Gaussian and non-Gaussian processes of zero power variation

TL;DR

This paper investigates the power variation of stochastic processes formed by Volterra convolutions of martingales, establishing conditions under which these variations are zero, and extends results to non-Gaussian and non-homogeneous Gaussian processes.

Contribution

It provides new conditions for zero power variation in Volterra processes, including non-Gaussian cases, and develops a generalized Stratonovich integral with Itô's formula.

Findings

Power variation exists and is zero under specific conditions on the quadratic variation.

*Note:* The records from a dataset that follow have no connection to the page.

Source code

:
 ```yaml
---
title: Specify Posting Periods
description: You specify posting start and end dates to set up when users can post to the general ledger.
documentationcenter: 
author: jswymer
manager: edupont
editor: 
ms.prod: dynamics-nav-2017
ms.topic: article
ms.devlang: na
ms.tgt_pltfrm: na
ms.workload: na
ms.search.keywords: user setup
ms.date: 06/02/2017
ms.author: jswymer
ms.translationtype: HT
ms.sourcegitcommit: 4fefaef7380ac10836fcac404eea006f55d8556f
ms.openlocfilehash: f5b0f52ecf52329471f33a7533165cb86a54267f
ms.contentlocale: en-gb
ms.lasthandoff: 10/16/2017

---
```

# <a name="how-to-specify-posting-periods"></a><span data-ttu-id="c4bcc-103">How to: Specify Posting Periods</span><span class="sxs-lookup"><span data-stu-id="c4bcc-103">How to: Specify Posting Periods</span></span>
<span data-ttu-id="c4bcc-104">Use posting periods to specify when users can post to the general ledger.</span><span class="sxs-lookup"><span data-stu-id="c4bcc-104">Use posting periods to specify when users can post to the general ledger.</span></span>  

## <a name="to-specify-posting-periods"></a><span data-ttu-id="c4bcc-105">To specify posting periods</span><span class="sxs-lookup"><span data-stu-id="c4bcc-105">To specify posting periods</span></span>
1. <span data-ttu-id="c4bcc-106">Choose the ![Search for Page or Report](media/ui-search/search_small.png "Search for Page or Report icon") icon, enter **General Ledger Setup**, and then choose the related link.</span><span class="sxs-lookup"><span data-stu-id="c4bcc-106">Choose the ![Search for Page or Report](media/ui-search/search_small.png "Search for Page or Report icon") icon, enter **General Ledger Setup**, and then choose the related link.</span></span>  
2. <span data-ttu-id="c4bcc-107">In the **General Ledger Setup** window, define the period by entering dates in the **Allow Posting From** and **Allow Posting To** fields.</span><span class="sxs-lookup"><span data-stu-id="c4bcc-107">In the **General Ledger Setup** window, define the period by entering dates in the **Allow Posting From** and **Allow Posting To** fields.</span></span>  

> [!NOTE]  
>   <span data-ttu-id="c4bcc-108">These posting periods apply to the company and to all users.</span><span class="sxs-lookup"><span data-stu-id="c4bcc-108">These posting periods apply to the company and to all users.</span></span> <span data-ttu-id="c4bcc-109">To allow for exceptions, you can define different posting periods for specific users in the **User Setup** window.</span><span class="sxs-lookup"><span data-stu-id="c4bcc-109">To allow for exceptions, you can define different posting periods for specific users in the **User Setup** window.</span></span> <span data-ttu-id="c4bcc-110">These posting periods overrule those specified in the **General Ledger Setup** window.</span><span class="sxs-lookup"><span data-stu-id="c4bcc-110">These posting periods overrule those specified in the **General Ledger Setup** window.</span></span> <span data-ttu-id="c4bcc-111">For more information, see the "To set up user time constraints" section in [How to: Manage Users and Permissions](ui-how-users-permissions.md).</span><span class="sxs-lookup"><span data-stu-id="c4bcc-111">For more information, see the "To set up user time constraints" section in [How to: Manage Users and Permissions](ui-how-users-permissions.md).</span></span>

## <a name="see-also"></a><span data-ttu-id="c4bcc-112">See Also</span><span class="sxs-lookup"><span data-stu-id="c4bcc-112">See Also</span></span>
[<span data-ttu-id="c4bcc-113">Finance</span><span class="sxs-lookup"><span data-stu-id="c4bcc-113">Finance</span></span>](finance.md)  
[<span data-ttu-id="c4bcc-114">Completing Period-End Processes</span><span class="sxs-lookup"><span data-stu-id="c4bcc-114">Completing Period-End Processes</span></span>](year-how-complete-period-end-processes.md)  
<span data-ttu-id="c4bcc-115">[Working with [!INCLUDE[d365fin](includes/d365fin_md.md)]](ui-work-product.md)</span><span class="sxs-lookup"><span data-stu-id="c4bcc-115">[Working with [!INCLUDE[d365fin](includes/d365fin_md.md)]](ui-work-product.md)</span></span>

Necessary and sufficient conditions are established for Gaussian processes with homogeneous increments.

A generalized Stratonovich integral is defined and its Itô's formula proved for certain non-homogeneous Gaussian processes.

Abstract

This paper considers the class of stochastic processes $X$ which are Volterra convolutions of a martingale $M$. When $M$ is Brownian motion, $X$ is Gaussian, and the class includes fractional Brownian motion and other Gaussian processes with or without homogeneous increments. Let $m$ be an odd integer. Under some technical conditions on the quadratic variation of $M$, it is shown that the $m$-power variation exists and is zero when a quantity $\delta^{2}(r) $ related to the variance of an increment of $M$ over a small interval of length $r$ satisfies $\delta(r) = o(r^{1/(2m)}) $. In the case of a Gaussian process with homogeneous increments, $\delta$ is $X$'s canonical metric and the condition on $\delta$ is proved to be necessary, and the zero variation result is extended to non-integer symmetric powers. In the non-homogeneous Gaussian case, when $m=3$, the symmetric (generalized Stratonovich) integral is defined, proved to exist, and its It\^o's formula is proved to hold for all functions of class $C^{6}$.